Abstract

Effective data forwarding is critical for most mobile social network (MSN) applications such as content distribution and information searching. However, it could severely be interrupted or even disabled when the privacy preservation of users is applied, because users become unrecognizable to each other, and the social ties and interactions are no longer traceable to facilitate cooperative data forwarding. Therefore, how we can enable efficient user cooperation in MSNs without intruding on user privacy is a challenging issue. In this paper, we address this issue by introducing social morality, which is a fundamental social feature of human society, to MSNs and accordingly design a three-step protocol suite to achieve both privacy preservation and cooperative data forwarding. First, the developed protocol adopts a novel privacy-preserving route-based authentication scheme that notifies a user's anonymized mobility information to the public.

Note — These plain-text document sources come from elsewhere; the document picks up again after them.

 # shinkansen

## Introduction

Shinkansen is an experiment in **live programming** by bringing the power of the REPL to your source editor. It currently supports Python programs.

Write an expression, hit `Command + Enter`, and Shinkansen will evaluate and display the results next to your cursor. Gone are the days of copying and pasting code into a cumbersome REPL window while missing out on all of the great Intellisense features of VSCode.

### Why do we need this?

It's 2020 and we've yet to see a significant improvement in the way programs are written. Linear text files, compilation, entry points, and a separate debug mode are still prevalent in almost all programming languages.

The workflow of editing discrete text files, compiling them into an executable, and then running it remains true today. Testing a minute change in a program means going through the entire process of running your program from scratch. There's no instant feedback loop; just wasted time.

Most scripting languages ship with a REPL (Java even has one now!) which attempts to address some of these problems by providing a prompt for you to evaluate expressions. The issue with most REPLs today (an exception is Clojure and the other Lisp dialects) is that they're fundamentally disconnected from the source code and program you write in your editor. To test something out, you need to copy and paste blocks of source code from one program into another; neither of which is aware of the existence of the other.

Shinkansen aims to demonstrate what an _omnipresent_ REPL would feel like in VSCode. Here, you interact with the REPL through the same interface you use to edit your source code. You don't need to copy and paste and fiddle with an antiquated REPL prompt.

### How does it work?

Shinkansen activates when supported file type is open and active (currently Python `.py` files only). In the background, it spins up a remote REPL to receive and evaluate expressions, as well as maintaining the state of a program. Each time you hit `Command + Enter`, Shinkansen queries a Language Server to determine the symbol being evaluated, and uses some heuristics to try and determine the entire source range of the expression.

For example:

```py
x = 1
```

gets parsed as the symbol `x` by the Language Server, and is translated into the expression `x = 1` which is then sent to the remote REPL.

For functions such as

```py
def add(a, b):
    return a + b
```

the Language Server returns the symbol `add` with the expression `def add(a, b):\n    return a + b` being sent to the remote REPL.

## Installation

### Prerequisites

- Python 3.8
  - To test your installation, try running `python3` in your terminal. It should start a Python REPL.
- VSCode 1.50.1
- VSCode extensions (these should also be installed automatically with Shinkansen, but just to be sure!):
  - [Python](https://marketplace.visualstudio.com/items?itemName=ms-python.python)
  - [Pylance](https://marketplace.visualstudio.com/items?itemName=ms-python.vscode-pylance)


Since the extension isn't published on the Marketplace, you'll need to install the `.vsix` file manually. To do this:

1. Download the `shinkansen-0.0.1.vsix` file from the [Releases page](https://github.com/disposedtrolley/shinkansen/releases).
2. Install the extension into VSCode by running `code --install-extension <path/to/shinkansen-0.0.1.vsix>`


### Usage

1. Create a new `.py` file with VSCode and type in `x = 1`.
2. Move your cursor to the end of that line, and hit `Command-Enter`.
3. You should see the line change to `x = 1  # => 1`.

Second, it measures the proximity of the user's mobility information to a specific packet's destination and evaluates the user's forwarding capacity for the packet. Third, using a game-theoretical approach, it determines the optimal data-forwarding strategy according to users' morality level and payoff. Using analysis and examples, we show that the developed protocol suite can effectively protect user personal information such as identity and visited locations. Last, we conduct extensive trace-based simulations and show that the proposed protocol suite is effective for efficiently exploring the user cooperation and attain near-optimal performance in data forwarding.